* WORK ITEM
From the first line to the last, give the data again exactly.

* PROVIDED INFORMATION
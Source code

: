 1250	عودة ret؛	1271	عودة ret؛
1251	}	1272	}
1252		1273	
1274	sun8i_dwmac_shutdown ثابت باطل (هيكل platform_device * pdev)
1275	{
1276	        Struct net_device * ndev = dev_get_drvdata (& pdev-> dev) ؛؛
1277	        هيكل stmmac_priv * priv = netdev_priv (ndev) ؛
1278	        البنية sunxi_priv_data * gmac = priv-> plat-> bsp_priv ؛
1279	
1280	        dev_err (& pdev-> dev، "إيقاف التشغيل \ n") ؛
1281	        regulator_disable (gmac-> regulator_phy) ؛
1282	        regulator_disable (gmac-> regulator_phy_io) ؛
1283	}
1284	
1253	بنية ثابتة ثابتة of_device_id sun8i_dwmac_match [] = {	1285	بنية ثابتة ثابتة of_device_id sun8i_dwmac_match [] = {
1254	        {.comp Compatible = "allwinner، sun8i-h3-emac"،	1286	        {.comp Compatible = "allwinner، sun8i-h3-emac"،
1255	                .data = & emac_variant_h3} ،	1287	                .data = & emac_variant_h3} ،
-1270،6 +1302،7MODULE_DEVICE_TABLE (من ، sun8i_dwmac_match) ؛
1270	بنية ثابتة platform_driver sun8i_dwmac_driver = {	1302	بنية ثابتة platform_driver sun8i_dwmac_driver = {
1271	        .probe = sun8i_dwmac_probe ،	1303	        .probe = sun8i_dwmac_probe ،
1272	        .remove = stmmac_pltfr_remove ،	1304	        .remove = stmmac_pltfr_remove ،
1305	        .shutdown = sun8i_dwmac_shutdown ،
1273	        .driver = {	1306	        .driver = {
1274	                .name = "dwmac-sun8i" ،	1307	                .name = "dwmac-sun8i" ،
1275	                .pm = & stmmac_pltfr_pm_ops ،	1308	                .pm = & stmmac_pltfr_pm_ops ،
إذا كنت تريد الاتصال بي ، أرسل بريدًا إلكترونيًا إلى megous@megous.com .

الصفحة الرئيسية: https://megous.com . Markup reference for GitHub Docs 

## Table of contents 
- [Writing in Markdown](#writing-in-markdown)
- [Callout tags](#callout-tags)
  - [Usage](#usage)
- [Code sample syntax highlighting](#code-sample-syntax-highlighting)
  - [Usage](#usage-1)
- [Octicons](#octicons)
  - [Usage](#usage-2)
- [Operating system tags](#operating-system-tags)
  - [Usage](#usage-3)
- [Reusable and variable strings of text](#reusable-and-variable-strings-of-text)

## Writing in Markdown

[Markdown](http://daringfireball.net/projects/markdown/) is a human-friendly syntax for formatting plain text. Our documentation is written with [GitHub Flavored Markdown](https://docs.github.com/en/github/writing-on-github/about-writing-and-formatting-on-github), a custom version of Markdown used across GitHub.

* TASK OUTPUT
Source code

: 1250	عودة ret؛	1271	عودة ret؛
1251	}	1272	}
1252		1273	
1274	sun8i_dwmac_shutdown ثابت باطل (هيكل platform_device * pdev)
1275	{
1276	        Struct net_device * ndev = dev_get_drvdata (& pdev-> dev) ؛؛
1277	        هيكل stmmac_priv * priv = netdev_priv (ndev) ؛
1278	        البنية sunxi_priv_data * gmac = priv-> plat-> bsp_priv ؛
1279	
1280	        dev_err (& pdev-> dev، "إيقاف التشغيل \ n") ؛
1281	        regulator_disable (gmac-> regulator_phy) ؛
1282	        regulator_disable (gmac-> regulator_phy_io) ؛
1283	}
1284	
1253	بنية ثابتة ثابتة of_device_id sun8i_dwmac_match [] = {	1285	بنية ثابتة ثابتة of_device_id sun8i_dwmac_match [] = {
1254	        {.comp Compatible = "allwinner، sun8i-h3-emac"،	1286	        {.comp Compatible = "allwinner، sun8i-h3-emac"،
1255	                .data = & emac_variant_h3} ،	1287	                .data = & emac_variant_h3} ،
-1270،6 +1302،7MODULE_DEVICE_TABLE (من ، sun8i_dwmac_match) ؛
1270	بنية ثابتة platform_driver sun8i_dwmac_driver = {	1302	بنية ثابتة platform_driver sun8i_dwmac_driver = {
1271	        .probe = sun8i_dwmac_probe ،	1303	        .probe = sun8i_dwmac_probe ،
1272	        .remove = stmmac_pltfr_remove ،	1304	        .remove = stmmac_pltfr_remove ،
1305	        .shutdown = sun8i_dwmac_shutdown ،
1273	        .driver = {	1306	        .driver = {
1274	                .name = "dwmac-sun8i" ،	1307	                .name = "dwmac-sun8i" ،
1275	                .pm = & stmmac_pltfr_pm_ops ،	1308	                .pm = & stmmac_pltfr_pm_ops ،
إذا كنت تريد الاتصال بي ، أرسل بريدًا إلكترونيًا إلى megous@megous.com .

الصفحة الرئيسية: https://megous.com . Markup reference for GitHub Docs 

## Table of contents 
- [Writing in Markdown](#writing-in-markdown)
- [Callout tags](#callout-tags)
  - [Usage](#usage)
- [Code sample syntax highlighting](#code-sample-syntax-highlighting)
  - [Usage](#usage-1)
- [Octicons](#octicons)
  - [Usage](#usage-2)
- [Operating system tags](#operating-system-tags)
  - [Usage](#usage-3)
- [Reusable and variable strings of text](#reusable-and-variable-strings-of-text)

## Writing in Markdown

[Markdown](http://daringfireball.net/projects/markdown/) is a human-friendly syntax for formatting plain text. Our documentation is written with [GitHub Flavored Markdown](https://docs.github.com/en/github/writing-on-github/about-writing-and-formatting-on-github), a custom version of Markdown used across GitHub.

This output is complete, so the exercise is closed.